August 10, 2010
Co-op Experience: Eric Danforth
"I can't express how fortunate I have been. As a third year architecture student, going to a foreign country and being the project manager for a major renovation of a building is a bit overwhelming, but an unbelievable opportunity."
Architecture (BSA) ’11
Co-op Employer: Chirimoto Development Project, Inc.
Position: Lead Designer
Learning in Peru
Eric Danforth, BSA ’11, knew he wanted to be an architect when he was working as a subcontractor in high school and became fascinated with construction sites, building techniques, and designs. However, he never dreamed that at the age of 21 he would serve as lead designer for a major renovation project in a foreign country.
In January, Danforth traveled to South America for his co-op as part of the Chirimoto Development Project, Inc. The project was started by Professor Jerry Hopcroft, Department of Civil, Construction, and Environment, to help rebuild Chirimoto, Peru, a small town located in the Amazonas region that was virtually wiped out by a flood in 1982. Danforth’s assignment was to design and oversee the renovations of the town’s community center, La Casa del Colibri (“the Hummingbird House”).
Once in a Lifetime Opportunity
While in Peru, Danforth assessed the building and function of the space, began schematic designs, and met with local vendors to determine renovation costs. He returned to campus in February, and for the remainder of his spring co-op is refining his designs with the support of Professor Hopcroft and a panel of professors from the architecture department.

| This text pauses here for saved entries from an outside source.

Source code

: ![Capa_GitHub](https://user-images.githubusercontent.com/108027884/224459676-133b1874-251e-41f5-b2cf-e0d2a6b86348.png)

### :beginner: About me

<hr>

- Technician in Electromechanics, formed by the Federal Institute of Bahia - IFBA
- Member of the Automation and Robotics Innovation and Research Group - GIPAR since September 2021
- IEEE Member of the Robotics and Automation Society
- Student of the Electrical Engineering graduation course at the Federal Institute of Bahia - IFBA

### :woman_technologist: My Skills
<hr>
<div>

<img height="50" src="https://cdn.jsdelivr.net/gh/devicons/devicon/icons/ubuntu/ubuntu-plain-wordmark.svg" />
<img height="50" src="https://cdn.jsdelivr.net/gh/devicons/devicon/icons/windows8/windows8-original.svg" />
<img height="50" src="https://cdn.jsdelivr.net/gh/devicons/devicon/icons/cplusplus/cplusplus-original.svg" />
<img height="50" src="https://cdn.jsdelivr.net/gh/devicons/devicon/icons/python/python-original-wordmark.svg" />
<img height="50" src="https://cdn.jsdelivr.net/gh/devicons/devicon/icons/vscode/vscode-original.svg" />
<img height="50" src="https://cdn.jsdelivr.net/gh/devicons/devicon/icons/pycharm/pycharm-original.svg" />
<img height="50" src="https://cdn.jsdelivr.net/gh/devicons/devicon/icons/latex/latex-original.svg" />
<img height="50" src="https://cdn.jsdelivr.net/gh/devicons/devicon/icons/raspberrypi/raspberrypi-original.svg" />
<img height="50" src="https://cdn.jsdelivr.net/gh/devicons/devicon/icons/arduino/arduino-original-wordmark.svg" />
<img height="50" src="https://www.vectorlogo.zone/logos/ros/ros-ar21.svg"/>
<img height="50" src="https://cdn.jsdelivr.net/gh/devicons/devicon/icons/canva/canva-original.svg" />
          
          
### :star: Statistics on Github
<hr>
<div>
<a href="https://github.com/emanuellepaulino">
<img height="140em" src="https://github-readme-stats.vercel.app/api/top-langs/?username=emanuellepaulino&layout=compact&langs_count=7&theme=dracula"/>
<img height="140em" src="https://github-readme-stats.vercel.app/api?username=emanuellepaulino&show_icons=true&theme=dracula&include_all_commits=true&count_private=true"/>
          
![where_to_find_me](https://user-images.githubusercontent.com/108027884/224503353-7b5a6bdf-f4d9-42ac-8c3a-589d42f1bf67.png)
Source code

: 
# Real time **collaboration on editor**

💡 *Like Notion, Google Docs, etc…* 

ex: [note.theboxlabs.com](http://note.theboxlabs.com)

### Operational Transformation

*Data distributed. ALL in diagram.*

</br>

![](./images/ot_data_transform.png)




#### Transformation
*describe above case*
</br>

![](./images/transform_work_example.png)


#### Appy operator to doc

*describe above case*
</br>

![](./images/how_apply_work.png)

“I can’t express how fortunate I have been. As a third year architecture student, going to a foreign country and being the project manager for a major renovation of a building is a bit overwhelming, but an unbelievable opportunity.”
Defining a Career Path
Danforth has learned much on his co-op which he feels he can apply to his education and future career. “I have learned that what really drives good architectural work is having an in-depth knowledge of how people would actually use a space,” says Danforth. “This understanding has shaped my architectural education.” The experience has also helped to hone his passion for the vernacular school of architecture, meaning architecture that is derived from local building techniques and materials.
“I would advise other students to put yourself out there and expand your network because you never know when something will come up. I have realized the importance of just going out and applying for anything and everything.”